** Provided records follows **

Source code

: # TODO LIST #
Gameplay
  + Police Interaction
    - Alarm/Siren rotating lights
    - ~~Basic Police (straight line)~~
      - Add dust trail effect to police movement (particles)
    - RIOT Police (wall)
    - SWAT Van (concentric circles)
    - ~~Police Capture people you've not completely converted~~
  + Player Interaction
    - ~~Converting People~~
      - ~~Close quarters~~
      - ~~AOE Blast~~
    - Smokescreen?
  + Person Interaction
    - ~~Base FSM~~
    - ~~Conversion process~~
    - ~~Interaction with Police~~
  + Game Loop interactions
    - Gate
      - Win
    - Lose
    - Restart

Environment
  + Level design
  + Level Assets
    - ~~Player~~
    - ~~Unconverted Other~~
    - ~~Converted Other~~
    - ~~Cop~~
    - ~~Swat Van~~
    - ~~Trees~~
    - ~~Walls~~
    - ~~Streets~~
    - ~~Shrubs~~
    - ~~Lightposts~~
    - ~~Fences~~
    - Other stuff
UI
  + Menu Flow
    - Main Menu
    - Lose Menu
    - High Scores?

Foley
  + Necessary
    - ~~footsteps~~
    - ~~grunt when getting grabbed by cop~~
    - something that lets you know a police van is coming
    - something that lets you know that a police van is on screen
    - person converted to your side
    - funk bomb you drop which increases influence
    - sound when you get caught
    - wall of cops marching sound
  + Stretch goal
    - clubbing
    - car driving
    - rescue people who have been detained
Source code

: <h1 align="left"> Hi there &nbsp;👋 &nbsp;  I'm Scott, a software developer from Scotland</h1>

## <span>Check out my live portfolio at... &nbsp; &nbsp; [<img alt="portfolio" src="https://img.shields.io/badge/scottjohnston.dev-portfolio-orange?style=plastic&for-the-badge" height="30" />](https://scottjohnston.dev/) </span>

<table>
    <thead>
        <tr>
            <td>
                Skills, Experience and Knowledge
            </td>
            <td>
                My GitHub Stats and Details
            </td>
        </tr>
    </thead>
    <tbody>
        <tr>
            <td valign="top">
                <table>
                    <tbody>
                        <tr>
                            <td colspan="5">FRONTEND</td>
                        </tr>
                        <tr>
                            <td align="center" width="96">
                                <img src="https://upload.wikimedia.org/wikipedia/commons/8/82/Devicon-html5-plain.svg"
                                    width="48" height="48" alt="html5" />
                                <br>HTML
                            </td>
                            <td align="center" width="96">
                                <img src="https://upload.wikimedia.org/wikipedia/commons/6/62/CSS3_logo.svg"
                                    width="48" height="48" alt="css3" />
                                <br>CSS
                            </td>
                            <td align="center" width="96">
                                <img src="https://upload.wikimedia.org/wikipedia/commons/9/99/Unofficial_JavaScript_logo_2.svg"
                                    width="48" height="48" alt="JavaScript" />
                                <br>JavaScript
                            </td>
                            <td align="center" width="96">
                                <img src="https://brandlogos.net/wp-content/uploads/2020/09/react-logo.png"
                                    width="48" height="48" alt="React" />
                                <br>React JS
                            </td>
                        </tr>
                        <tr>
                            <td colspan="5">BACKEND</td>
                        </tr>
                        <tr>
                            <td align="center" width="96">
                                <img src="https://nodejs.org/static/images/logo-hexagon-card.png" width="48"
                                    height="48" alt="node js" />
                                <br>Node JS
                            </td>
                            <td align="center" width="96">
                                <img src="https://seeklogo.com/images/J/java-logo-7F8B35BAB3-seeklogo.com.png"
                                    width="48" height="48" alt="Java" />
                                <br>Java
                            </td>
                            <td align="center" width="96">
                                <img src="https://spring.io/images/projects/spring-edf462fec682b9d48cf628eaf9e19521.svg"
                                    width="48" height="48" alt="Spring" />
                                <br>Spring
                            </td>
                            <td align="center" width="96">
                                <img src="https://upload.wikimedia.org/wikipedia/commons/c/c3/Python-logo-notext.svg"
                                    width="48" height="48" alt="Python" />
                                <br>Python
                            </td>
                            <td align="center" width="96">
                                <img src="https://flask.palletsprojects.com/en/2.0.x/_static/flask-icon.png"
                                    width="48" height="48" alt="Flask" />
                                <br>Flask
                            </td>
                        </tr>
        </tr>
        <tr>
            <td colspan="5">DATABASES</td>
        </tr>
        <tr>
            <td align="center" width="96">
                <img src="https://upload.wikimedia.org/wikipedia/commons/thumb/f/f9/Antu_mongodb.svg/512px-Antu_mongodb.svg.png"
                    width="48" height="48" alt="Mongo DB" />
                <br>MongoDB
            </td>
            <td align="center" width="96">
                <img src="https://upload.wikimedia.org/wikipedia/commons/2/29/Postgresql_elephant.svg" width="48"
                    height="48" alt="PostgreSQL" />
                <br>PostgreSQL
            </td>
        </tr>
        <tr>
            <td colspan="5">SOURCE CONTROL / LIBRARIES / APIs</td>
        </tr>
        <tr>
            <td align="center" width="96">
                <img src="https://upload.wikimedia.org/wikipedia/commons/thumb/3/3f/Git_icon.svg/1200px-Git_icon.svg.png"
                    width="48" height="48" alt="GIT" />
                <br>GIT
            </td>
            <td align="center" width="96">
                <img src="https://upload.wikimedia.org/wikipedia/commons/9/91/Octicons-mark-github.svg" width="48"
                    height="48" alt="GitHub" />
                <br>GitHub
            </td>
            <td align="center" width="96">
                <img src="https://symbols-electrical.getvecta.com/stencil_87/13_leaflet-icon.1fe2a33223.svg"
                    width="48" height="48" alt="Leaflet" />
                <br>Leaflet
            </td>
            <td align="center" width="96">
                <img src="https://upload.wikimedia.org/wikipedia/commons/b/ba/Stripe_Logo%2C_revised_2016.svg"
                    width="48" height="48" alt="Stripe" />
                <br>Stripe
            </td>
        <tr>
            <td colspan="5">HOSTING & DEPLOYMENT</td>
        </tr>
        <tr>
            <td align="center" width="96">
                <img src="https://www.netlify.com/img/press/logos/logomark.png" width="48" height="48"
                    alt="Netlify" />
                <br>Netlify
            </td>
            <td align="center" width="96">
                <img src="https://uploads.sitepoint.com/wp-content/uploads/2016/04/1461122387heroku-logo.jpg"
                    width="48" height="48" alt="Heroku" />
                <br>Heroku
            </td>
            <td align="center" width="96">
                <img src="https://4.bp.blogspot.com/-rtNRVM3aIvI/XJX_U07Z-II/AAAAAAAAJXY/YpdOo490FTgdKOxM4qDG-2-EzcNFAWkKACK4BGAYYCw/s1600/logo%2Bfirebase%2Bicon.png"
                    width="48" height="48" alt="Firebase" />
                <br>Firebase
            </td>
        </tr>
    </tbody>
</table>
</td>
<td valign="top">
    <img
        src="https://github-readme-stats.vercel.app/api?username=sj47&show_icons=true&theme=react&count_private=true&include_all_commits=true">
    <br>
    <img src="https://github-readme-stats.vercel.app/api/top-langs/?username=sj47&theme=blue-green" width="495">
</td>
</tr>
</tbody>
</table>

** End of Provided records **

» Prompt
In the entries above, find every line holding the word "content" and copy it out.

» Exercise answer
                                <img src="https://brandlogos.net/wp-content/uploads/2020/09/react-logo.png"
                <img src="https://uploads.sitepoint.com/wp-content/uploads/2016/04/1461122387heroku-logo.jpg"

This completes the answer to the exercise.